Николай Малинин: Ну да, мне тоже кажется, что все это очень просто, просто детство было при этом. И мне жалко "Интурист" и гостиницу "Россия", и прочих монстров, гнилые зубы, которые уродовали город, как мне казалось 20 лет назад. А сейчас, когда я вижу то, что строится, конечно, мне кажется, что это строится настолько неестественным каким-то образом и с какой-то попыткой изобразить нечто, а тогда, в 60-е годы, ничего не пытались, не изображали, но была какая-то честность, искренность. Мне сейчас очень жалко эту архитектуру. Мне жалко метромост, который был очень воздушный, прозрачный, легкий, который сейчас "уделали" гранитом по самый не балуйся, и ничего не осталось от былой легкости. И вот все, что происходит с этой архитектурой 60-70-х годов, которую ломают, переделывают... В Берлине, например, абсолютно все наоборот, они очень аккуратно реконструируют, и как-то сохраняют прежние объемы, пропорции, формы, естественно, меняя начинку, приспосабливая здания к жизни. Поэтому у меня болит душа за это, хотя я понимаю, что с этим ничего не поделать, потому что все равно экономика берет свое и понятно, что пока процесс центростремительный не изменится, в Москву будет стремиться вся страна, город будет разрастаться... Меня все утешают, говоря, ну, будет Нью-Йорк, а я-то боюсь, что будет, скорее, Мехико какое-нибудь, а не Нью-Йорк, с 20 миллионами и расползшимся городом, в котором сложно найти хоть какую-то субстанцию этого города, просто некое расплывшееся поселение. Я несколько лет назад делал в Берлине выставку про новую московскую архитектуру, как-то ее собирал, развешивал. Повесил в центре то, что мне казалось самым интересным, современная архитектура какая-то, наши ведущие архитекторы, Скокан, Плоткин, Григорян, а потом пришел один начальник, немножко перевесил то, что я вешал, потом пришел второй начальник, потом пришел главный архитектор Москвы, все перевесил, и в результате выставка стала совершенно другой.
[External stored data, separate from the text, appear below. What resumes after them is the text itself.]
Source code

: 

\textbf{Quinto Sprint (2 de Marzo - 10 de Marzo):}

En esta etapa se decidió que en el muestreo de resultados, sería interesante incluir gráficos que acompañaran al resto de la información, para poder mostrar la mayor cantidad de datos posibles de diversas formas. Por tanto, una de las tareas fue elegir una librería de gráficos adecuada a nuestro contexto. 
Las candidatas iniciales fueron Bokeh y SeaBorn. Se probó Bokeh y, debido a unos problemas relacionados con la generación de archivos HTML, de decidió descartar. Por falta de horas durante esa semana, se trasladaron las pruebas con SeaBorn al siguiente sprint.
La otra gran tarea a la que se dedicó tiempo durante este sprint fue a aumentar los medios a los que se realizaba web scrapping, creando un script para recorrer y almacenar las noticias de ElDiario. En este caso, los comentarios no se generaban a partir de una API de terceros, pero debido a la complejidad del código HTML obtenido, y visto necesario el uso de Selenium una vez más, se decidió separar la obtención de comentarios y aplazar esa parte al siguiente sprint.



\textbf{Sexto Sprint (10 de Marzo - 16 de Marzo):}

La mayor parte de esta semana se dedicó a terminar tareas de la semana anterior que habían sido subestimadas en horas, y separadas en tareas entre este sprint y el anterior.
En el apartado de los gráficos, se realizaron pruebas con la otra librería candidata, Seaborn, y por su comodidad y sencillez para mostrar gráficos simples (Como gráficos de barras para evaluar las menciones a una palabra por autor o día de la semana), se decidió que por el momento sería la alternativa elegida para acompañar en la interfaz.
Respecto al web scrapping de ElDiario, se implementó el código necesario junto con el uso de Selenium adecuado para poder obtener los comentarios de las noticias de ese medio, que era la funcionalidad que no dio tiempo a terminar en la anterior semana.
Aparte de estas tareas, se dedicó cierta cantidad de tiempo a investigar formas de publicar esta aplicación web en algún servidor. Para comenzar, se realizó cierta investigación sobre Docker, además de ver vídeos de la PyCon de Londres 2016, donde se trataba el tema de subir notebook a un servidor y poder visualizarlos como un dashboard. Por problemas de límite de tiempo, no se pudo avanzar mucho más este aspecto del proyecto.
Я очень расстроился, даже заболел. А немецкие коллеги меня утешали, говорили, что, ну что вы, собственно, переживаете, эти все дома, которые у вас там, на Остоженке стоят, ну, такого же и у нас полно, в Берлине, вот посмотрите, там медь, там то, се, а вот "Дом-яйцо", например, это действительно такая московская штука, такая необычная, мы все с интересом смотрим.
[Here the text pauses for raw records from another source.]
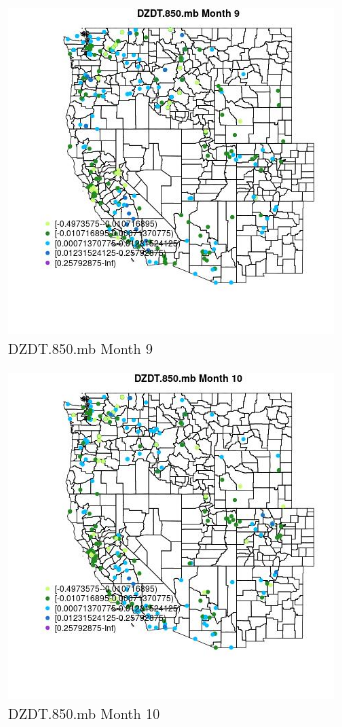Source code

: \begin{figure} 
\centering  
\includegraphics[width=0.77\textwidth]{Code_Outputs/Report_ML_input_PM25_Step4_part_e_de_duplicated_aveswNAs_MapObsMo9DZDT850mb.jpg} 
\caption{\label{fig:Report_ML_input_PM25_Step4_part_e_de_duplicated_aveswNAsMapObsMo9DZDT850mb}DZDT.850.mb Month 9} 
\end{figure} 
 

\begin{figure} 
\centering  
\includegraphics[width=0.77\textwidth]{Code_Outputs/Report_ML_input_PM25_Step4_part_e_de_duplicated_aveswNAs_MapObsMo10DZDT850mb.jpg} 
\caption{\label{fig:Report_ML_input_PM25_Step4_part_e_de_duplicated_aveswNAsMapObsMo10DZDT850mb}DZDT.850.mb Month 10} 
\end{figure}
Елена Фанайлова: А что это за "Дом-яйцо"?

Николай Малинин: Есть такой дом в районе Чистых прудов, на улице Машкова, стоит, действительно, "Дом-яйцо", четырехэтажный, абсолютно в форме яйца Фаберже. Он, правда, был построен под заказ, потом тут же продан, и сейчас до сих пор продается, то есть как бы идея немножко...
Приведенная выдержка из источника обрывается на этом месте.